It should be obvious to all that as Australia Day comes around each year, there is a clash between the desire to commemorate who we are as a nation and Captain Cook’s planting of the flag, which marked the colonisation of the land and the dispassion of the original inhabitants. The two should not be mixed.
Nor does January 26 mark when Australia became a nation. Captain Cook did not make Australia. This was achieved by millions working together over generations. Both those who were here originally and those who came afterwards.
The day on which this is observed should not be tainted by a wrong committed in the past. Australia Day should be moved to another date.
There is nothing wrong in being proud of who we are. We have much in common that binds us together. Parts of this is the reality that that we came from many lands and together forge a unique and new culture and tradition. Each contributes a part to the whole.

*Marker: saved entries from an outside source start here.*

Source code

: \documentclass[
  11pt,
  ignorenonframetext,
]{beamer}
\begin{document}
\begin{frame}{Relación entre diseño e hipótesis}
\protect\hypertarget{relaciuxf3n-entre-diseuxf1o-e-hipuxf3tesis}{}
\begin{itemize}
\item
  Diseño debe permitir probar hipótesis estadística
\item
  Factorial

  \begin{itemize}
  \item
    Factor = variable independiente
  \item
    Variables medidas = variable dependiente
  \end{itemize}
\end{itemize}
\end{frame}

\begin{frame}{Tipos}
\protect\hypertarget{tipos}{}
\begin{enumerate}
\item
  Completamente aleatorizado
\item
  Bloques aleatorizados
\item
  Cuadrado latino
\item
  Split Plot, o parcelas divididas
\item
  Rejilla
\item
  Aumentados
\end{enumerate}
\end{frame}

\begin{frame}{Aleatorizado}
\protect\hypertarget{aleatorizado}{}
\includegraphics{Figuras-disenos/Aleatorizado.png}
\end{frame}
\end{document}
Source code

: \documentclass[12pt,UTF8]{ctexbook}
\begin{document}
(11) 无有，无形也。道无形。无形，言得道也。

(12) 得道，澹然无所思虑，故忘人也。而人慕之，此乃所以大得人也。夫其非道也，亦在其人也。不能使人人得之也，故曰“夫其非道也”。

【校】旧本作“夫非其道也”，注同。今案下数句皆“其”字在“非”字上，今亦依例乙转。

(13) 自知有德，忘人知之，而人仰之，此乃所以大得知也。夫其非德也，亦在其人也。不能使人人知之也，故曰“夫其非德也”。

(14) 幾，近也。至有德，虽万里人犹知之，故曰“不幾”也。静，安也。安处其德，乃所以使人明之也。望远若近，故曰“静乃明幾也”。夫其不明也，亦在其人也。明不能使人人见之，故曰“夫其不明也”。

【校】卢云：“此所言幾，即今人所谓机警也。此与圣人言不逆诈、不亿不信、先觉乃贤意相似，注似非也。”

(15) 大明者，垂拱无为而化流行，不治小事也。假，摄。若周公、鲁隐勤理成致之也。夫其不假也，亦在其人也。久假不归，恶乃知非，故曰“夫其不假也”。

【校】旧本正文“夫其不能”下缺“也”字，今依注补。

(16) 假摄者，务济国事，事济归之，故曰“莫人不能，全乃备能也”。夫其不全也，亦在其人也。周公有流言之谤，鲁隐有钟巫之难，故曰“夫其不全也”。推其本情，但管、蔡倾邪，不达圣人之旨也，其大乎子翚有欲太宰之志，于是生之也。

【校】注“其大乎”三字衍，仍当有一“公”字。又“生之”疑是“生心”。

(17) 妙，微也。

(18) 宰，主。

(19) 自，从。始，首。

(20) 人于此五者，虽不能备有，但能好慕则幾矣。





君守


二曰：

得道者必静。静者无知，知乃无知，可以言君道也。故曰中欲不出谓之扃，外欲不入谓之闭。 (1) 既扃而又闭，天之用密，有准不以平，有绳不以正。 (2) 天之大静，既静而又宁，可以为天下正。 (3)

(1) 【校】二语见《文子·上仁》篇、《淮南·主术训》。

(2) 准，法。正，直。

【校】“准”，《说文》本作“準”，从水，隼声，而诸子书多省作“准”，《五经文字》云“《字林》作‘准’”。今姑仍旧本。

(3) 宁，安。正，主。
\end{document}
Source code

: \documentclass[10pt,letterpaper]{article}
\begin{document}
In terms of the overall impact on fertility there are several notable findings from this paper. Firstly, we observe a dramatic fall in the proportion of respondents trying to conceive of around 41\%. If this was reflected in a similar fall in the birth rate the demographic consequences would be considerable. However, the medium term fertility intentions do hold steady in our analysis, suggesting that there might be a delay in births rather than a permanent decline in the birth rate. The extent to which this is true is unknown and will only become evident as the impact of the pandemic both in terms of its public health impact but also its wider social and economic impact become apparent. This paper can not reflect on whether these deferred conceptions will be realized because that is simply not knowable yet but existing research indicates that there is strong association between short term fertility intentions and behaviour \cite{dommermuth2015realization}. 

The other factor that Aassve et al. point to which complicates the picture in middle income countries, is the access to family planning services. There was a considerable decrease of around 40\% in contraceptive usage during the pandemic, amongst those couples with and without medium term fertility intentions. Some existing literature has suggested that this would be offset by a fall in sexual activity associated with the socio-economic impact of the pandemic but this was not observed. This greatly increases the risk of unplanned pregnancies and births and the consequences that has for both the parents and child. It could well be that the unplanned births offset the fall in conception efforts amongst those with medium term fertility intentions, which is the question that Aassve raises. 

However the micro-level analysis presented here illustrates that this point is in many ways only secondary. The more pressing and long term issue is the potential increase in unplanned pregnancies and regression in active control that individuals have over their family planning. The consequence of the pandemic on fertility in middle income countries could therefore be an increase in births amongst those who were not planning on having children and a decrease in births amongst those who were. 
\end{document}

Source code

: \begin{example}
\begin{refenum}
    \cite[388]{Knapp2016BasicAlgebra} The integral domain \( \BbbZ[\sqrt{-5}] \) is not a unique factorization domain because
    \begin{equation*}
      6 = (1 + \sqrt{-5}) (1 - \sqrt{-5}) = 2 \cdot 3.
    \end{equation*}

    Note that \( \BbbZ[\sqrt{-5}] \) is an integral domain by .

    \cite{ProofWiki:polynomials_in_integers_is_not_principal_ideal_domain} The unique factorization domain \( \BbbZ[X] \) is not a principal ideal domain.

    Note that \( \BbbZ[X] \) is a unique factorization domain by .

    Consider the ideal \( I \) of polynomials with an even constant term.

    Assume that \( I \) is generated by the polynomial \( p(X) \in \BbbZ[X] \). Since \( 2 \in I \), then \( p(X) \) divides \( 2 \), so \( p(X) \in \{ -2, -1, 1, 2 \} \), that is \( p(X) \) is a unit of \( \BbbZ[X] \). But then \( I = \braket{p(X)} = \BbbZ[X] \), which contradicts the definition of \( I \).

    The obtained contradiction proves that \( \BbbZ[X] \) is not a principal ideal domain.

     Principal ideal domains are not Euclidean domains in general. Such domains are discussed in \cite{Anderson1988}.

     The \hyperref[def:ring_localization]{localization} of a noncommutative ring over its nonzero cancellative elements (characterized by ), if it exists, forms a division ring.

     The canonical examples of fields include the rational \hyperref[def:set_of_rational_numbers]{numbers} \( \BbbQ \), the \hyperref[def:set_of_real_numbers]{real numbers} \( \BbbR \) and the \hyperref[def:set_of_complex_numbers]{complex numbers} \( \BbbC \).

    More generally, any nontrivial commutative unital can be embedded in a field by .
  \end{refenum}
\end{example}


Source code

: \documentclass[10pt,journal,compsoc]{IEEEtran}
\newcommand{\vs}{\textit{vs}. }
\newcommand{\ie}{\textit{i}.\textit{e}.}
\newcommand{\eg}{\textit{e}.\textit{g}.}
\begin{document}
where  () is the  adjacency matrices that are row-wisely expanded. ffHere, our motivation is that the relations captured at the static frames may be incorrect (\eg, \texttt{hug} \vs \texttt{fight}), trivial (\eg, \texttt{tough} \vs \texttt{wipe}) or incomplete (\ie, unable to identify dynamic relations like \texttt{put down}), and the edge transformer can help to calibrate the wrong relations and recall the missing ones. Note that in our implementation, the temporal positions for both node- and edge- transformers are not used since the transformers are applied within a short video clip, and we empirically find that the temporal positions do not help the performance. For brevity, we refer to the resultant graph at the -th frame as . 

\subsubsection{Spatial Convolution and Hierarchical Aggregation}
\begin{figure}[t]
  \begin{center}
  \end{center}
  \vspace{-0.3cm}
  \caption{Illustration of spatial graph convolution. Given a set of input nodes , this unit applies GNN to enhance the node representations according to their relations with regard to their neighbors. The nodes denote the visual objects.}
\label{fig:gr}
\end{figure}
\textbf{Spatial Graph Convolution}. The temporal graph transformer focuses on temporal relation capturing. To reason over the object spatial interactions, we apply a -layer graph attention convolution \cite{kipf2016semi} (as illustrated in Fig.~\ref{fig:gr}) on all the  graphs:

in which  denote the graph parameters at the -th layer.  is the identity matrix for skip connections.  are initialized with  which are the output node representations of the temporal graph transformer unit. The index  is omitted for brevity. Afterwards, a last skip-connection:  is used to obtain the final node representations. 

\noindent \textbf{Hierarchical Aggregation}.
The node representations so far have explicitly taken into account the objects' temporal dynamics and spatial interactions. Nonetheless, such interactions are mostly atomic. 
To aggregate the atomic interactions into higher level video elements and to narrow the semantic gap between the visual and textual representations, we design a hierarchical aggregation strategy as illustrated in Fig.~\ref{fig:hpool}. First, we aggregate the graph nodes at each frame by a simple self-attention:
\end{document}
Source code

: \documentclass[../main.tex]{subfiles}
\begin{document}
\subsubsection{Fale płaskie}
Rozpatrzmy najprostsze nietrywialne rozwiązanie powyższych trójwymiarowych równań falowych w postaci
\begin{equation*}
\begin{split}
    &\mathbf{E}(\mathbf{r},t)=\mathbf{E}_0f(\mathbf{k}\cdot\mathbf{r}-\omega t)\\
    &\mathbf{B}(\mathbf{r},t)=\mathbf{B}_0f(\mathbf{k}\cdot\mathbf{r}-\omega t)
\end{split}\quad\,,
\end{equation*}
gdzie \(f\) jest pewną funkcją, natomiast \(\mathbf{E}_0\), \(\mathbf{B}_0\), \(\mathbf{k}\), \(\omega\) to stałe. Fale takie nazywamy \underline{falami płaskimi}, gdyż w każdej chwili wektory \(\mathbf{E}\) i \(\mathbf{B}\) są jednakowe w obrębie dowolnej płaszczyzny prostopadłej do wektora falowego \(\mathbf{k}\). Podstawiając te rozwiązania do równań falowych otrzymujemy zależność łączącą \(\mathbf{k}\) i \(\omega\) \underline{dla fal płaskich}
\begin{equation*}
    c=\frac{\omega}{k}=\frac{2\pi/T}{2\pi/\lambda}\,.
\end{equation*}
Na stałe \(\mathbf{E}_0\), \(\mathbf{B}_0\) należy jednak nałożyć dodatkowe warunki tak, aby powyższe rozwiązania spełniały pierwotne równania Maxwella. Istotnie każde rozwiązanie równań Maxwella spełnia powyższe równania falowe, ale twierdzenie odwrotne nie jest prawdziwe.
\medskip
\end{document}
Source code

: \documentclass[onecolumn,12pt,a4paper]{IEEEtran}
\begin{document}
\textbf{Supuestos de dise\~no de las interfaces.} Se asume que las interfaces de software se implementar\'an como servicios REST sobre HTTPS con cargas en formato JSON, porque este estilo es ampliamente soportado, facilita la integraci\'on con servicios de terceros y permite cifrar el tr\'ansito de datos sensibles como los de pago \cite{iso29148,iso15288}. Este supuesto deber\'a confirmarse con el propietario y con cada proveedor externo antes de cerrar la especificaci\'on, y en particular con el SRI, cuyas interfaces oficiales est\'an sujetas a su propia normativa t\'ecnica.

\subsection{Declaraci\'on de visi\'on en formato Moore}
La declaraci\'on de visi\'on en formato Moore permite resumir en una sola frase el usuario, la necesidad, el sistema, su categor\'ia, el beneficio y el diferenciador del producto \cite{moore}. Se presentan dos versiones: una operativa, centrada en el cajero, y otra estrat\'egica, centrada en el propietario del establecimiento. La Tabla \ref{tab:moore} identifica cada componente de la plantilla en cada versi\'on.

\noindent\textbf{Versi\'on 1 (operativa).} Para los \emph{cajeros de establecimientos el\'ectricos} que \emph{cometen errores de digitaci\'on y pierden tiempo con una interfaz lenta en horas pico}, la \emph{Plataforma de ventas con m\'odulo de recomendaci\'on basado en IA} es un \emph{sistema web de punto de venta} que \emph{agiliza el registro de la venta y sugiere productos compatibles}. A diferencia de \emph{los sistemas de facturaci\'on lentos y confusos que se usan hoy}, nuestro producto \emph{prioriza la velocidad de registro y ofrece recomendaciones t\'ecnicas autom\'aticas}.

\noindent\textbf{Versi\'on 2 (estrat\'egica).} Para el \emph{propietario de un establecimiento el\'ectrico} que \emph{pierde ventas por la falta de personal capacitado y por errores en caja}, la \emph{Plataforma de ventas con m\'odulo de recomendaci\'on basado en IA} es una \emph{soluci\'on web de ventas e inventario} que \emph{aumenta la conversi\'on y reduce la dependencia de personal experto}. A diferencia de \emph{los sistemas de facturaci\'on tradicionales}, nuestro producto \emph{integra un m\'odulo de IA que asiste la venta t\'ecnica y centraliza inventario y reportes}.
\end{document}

We are not Australians because we disposed another people, but because for generations we have worked to build a better place. There is rebelliousness as well. Australia was carved by a combination of the original inhabitants and those who came here, escaping the old world order, where only a few had the wealth and privileges.
Engraved in our history is the Eureka rebellion, an early expression of multiculturalism that stood up against injustice and privilege in the hands of a few. The rebellion led towards nationhood and formal independence. How can Australia Day really be observed without paying tribute to the heroes of Eureka?
December 3, the anniversary of the rebellion, would be a good time to observe Australia Day.
Recognition must be given to the generations of men and women who by their effort forged the rights that are now taken for granted. None of this was willingly given. Every scrap had to be fought for. Australia was the first country to win the eight-hour day. We won the vote for all, pensions, public education and health and much more, before most other countries.
It took blood, sweat and tears to build the cities, factories, offices and farms. This was not the achievement of a handful of leaders and money bags, but of millions working together. How can we have a proper notion of what it is to be Australian, without valuing this collective effort?
We have achieved much together. We have a right to have pride in this. Above all else, this is not so much about sentimentality, but taking on the responsibility of not letting past achievement slip away and about improving on them and handing down a better Australia to those who come after.
Recognition must also be given to the need to overcome the negatives of Australian history in order to move forward. The dispassion of the original Australians must be addressed, so that they can achieve sovereignty and self-determination and we can walk together as equals. Our forebears fought against the power of money and privilege. This is unfinished business and is our responsibility to continue the battle.
Australia Day needs to incorporate all of these elements.